▶ _Assignment_: Leaving all pictures aside, write out the records below precisely as given.

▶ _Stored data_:
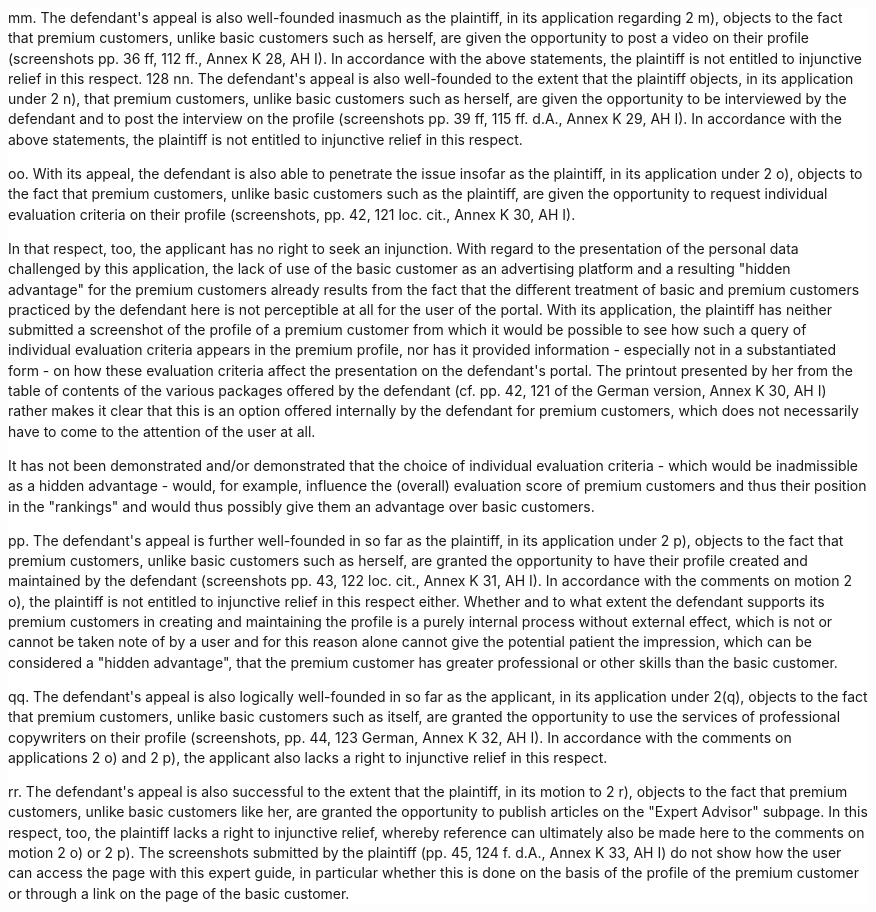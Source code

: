 mm. The defendant's appeal is also well-founded inasmuch as the plaintiff, in its application regarding 2 m), objects to the fact that premium customers, unlike basic customers such as herself, are given the opportunity to post a video on their profile (screenshots pp. 36 ff, 112 ff., Annex K 28, AH I). In accordance with the above statements, the plaintiff is not entitled to injunctive relief in this respect.
128 nn. The defendant's appeal is also well-founded to the extent that the plaintiff objects, in its application under 2 n), that premium customers, unlike basic customers such as herself, are given the opportunity to be interviewed by the defendant and to post the interview on the profile (screenshots pp. 39 ff, 115 ff. d.A., Annex K 29, AH I). In accordance with the above statements, the plaintiff is not entitled to injunctive relief in this respect.

oo. With its appeal, the defendant is also able to penetrate the issue insofar as the plaintiff, in its application under 2 o), objects to the fact that premium customers, unlike basic customers such as the plaintiff, are given the opportunity to request individual evaluation criteria on their profile (screenshots, pp. 42, 121 loc. cit., Annex K 30, AH I).

In that respect, too, the applicant has no right to seek an injunction. With regard to the presentation of the personal data challenged by this application, the lack of use of the basic customer as an advertising platform and a resulting "hidden advantage" for the premium customers already results from the fact that the different treatment of basic and premium customers practiced by the defendant here is not perceptible at all for the user of the portal. With its application, the plaintiff has neither submitted a screenshot of the profile of a premium customer from which it would be possible to see how such a query of individual evaluation criteria appears in the premium profile, nor has it provided information - especially not in a substantiated form - on how these evaluation criteria affect the presentation on the defendant's portal. The printout presented by her from the table of contents of the various packages offered by the defendant (cf. pp. 42, 121 of the German version, Annex K 30, AH I) rather makes it clear that this is an option offered internally by the defendant for premium customers, which does not necessarily have to come to the attention of the user at all.

It has not been demonstrated and/or demonstrated that the choice of individual evaluation criteria - which would be inadmissible as a hidden advantage - would, for example, influence the (overall) evaluation score of premium customers and thus their position in the "rankings" and would thus possibly give them an advantage over basic customers.

pp. The defendant's appeal is further well-founded in so far as the plaintiff, in its application under 2 p), objects to the fact that premium customers, unlike basic customers such as herself, are granted the opportunity to have their profile created and maintained by the defendant (screenshots pp. 43, 122 loc. cit., Annex K 31, AH I). In accordance with the comments on motion 2 o), the plaintiff is not entitled to injunctive relief in this respect either. Whether and to what extent the defendant supports its premium customers in creating and maintaining the profile is a purely internal process without external effect, which is not or cannot be taken note of by a user and for this reason alone cannot give the potential patient the impression, which can be considered a "hidden advantage", that the premium customer has greater professional or other skills than the basic customer.

qq. The defendant's appeal is also logically well-founded in so far as the applicant, in its application under 2(q), objects to the fact that premium customers, unlike basic customers such as itself, are granted the opportunity to use the services of professional copywriters on their profile (screenshots, pp. 44, 123 German, Annex K 32, AH I). In accordance with the comments on applications 2 o) and 2 p), the applicant also lacks a right to injunctive relief in this respect.

rr. The defendant's appeal is also successful to the extent that the plaintiff, in its motion to 2 r), objects to the fact that premium customers, unlike basic customers like her, are granted the opportunity to publish articles on the "Expert Advisor" subpage. In this respect, too, the plaintiff lacks a right to injunctive relief, whereby reference can ultimately also be made here to the comments on motion 2 o) or 2 p). The screenshots submitted by the plaintiff (pp. 45, 124 f. d.A., Annex K 33, AH I) do not show how the user can access the page with this expert guide, in particular whether this is done on the basis of the profile of the premium customer or through a link on the page of the basic customer.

▶ _Response area_:
Source code

: mm. The defendant's appeal is also well-founded inasmuch as the plaintiff, in its application regarding 2 m), objects to the fact that premium customers, unlike basic customers such as herself, are given the opportunity to post a video on their profile (screenshots pp. 36 ff, 112 ff., Annex K 28, AH I). In accordance with the above statements, the plaintiff is not entitled to injunctive relief in this respect.
128 nn. The defendant's appeal is also well-founded to the extent that the plaintiff objects, in its application under 2 n), that premium customers, unlike basic customers such as herself, are given the opportunity to be interviewed by the defendant and to post the interview on the profile (screenshots pp. 39 ff, 115 ff. d.A., Annex K 29, AH I). In accordance with the above statements, the plaintiff is not entitled to injunctive relief in this respect.

oo. With its appeal, the defendant is also able to penetrate the issue insofar as the plaintiff, in its application under 2 o), objects to the fact that premium customers, unlike basic customers such as the plaintiff, are given the opportunity to request individual evaluation criteria on their profile (screenshots, pp. 42, 121 loc. cit., Annex K 30, AH I).

In that respect, too, the applicant has no right to seek an injunction. With regard to the presentation of the personal data challenged by this application, the lack of use of the basic customer as an advertising platform and a resulting "hidden advantage" for the premium customers already results from the fact that the different treatment of basic and premium customers practiced by the defendant here is not perceptible at all for the user of the portal. With its application, the plaintiff has neither submitted a screenshot of the profile of a premium customer from which it would be possible to see how such a query of individual evaluation criteria appears in the premium profile, nor has it provided information - especially not in a substantiated form - on how these evaluation criteria affect the presentation on the defendant's portal. The printout presented by her from the table of contents of the various packages offered by the defendant (cf. pp. 42, 121 of the German version, Annex K 30, AH I) rather makes it clear that this is an option offered internally by the defendant for premium customers, which does not necessarily have to come to the attention of the user at all.

It has not been demonstrated and/or demonstrated that the choice of individual evaluation criteria - which would be inadmissible as a hidden advantage - would, for example, influence the (overall) evaluation score of premium customers and thus their position in the "rankings" and would thus possibly give them an advantage over basic customers.

pp. The defendant's appeal is further well-founded in so far as the plaintiff, in its application under 2 p), objects to the fact that premium customers, unlike basic customers such as herself, are granted the opportunity to have their profile created and maintained by the defendant (screenshots pp. 43, 122 loc. cit., Annex K 31, AH I). In accordance with the comments on motion 2 o), the plaintiff is not entitled to injunctive relief in this respect either. Whether and to what extent the defendant supports its premium customers in creating and maintaining the profile is a purely internal process without external effect, which is not or cannot be taken note of by a user and for this reason alone cannot give the potential patient the impression, which can be considered a "hidden advantage", that the premium customer has greater professional or other skills than the basic customer.

qq. The defendant's appeal is also logically well-founded in so far as the applicant, in its application under 2(q), objects to the fact that premium customers, unlike basic customers such as itself, are granted the opportunity to use the services of professional copywriters on their profile (screenshots, pp. 44, 123 German, Annex K 32, AH I). In accordance with the comments on applications 2 o) and 2 p), the applicant also lacks a right to injunctive relief in this respect.

rr. The defendant's appeal is also successful to the extent that the plaintiff, in its motion to 2 r), objects to the fact that premium customers, unlike basic customers like her, are granted the opportunity to publish articles on the "Expert Advisor" subpage. In this respect, too, the plaintiff lacks a right to injunctive relief, whereby reference can ultimately also be made here to the comments on motion 2 o) or 2 p). The screenshots submitted by the plaintiff (pp. 45, 124 f. d.A., Annex K 33, AH I) do not show how the user can access the page with this expert guide, in particular whether this is done on the basis of the profile of the premium customer or through a link on the page of the basic customer.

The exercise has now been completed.